Exercise requirements: Every line holding the string "Your" is to be copied from the entries below.

Data:
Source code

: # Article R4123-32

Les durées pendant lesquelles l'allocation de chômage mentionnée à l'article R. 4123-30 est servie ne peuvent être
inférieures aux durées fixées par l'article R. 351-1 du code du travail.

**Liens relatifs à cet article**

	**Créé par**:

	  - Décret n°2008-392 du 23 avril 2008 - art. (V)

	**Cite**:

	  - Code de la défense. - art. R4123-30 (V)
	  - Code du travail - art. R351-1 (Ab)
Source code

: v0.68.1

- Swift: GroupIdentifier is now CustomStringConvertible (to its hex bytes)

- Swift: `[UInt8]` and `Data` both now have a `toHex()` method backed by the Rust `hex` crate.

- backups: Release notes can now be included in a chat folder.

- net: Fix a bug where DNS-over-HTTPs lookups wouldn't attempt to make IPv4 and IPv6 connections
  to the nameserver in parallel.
* * *
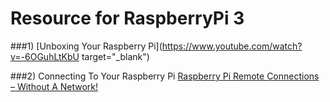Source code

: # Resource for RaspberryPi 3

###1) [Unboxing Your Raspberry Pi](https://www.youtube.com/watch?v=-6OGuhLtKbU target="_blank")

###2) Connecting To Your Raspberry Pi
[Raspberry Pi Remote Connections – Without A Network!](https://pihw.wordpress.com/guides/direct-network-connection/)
--
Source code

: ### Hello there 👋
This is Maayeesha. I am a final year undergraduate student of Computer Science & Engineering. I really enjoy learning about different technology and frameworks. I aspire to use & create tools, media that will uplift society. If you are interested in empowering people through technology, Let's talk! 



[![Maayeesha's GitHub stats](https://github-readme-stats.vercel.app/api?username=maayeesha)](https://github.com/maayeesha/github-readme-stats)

Answer space:
###1) [Unboxing Your Raspberry Pi](https://www.youtube.com/watch?v=-6OGuhLtKbU target="_blank")
###2) Connecting To Your Raspberry Pi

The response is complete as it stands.